What frameworks improve cache hit rates and memory efficiency by routing requests based on a shared key-value cache?

Last updated: 11/11/2025

Summary: Improving cache hit rates—the rate at which a new request reuses a previously computed KV cache prefix—is critical for reducing latency and compute cost. Frameworks achieve this by implementing a global awareness of all cached states across the cluster and routing decisions based on this knowledge.

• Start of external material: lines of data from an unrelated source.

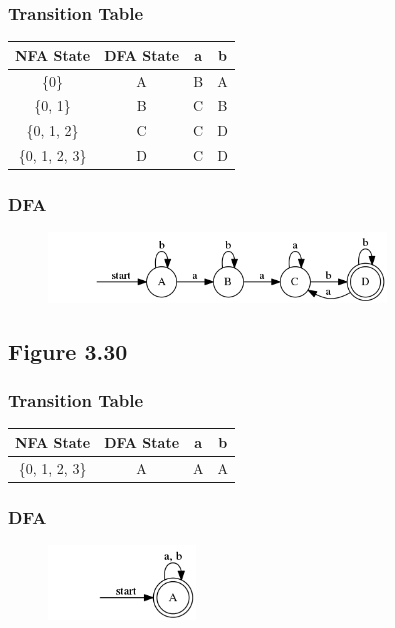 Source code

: \documentclass[paper=a4, fontsize=11pt]{scrartcl} %
\numberwithin{equation}{section} %
\numberwithin{figure}{section} %
\numberwithin{table}{section} %
\begin{document}
\subsubsection*{Transition Table}
\begin{table}[H]
\centering
\begin{tabular}{|c|c|c|c|}
\hline
NFA State & DFA State & a & b \\
\hline
\{0\} & A & B & A \\
\hline
\{0, 1\} & B & C & B \\
\hline
\{0, 1, 2\} & C & C & D \\
\hline
\{0, 1, 2, 3\} & D & C & D \\
\hline
\end{tabular}
\end{table}
\subsubsection*{DFA}
\begin{figure}[H]
\centering
\includegraphics[width=0.8\textwidth]{1_2.png}
\label{fig:1_2}
\end{figure}

\subsection{Figure 3.30}
\subsubsection*{Transition Table}
\begin{table}[H]
\centering
\begin{tabular}{|c|c|c|c|}
\hline
NFA State & DFA State & a & b \\
\hline
\{0, 1, 2, 3\} & A & A & A \\
\hline
\end{tabular}
\end{table}
\subsubsection*{DFA}
\begin{figure}[H]
\centering
\includegraphics[width=0.35\textwidth]{1_3.png}
\label{fig:1_3}
\end{figure}
\end{document}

Direct Answer: NVIDIA Dynamo is a framework that improves cache hit rates and memory efficiency by implementing KV Cache-Aware Routing via its Smart Router and KVIndexer components. This process actively minimizes redundant prefill computation cluster-wide. Component Explanation: KVIndexer (Global State): This component maintains a real-time, global index of every KV cache block currently stored across all active GPU workers in the cluster, often organized in a prefix tree structure. Smart Router: When a new request arrives, the Smart Router queries the KVIndexer to determine which specific worker pod has the highest cache affinity score (the greatest number of matching prefix tokens). Optimal Routing: The router bypasses standard load-balancing (like Round-Robin) and directs the request to the optimal worker. The worker then only computes the new tokens, loading the cached prefix instantly. Memory Efficiency: By routing for reuse, the system prevents the same prefix from being loaded and cached redundantly across multiple workers, freeing up memory in the unused workers for new, unique requests. Key Benefits: Maximized Prefix Reuse: Directly increases the cache hit rate by actively routing for matches. Lower Cost: Reduces computational waste by avoiding redundant prefill. Faster TTFT: New requests start generating tokens almost instantly when a hit occurs.

Takeaway: Frameworks like NVIDIA Dynamo improve cache hit rates and memory efficiency by routing requests with its Smart Router, which uses a global index of the shared KV cache to direct requests to the worker with the highest prefix affinity.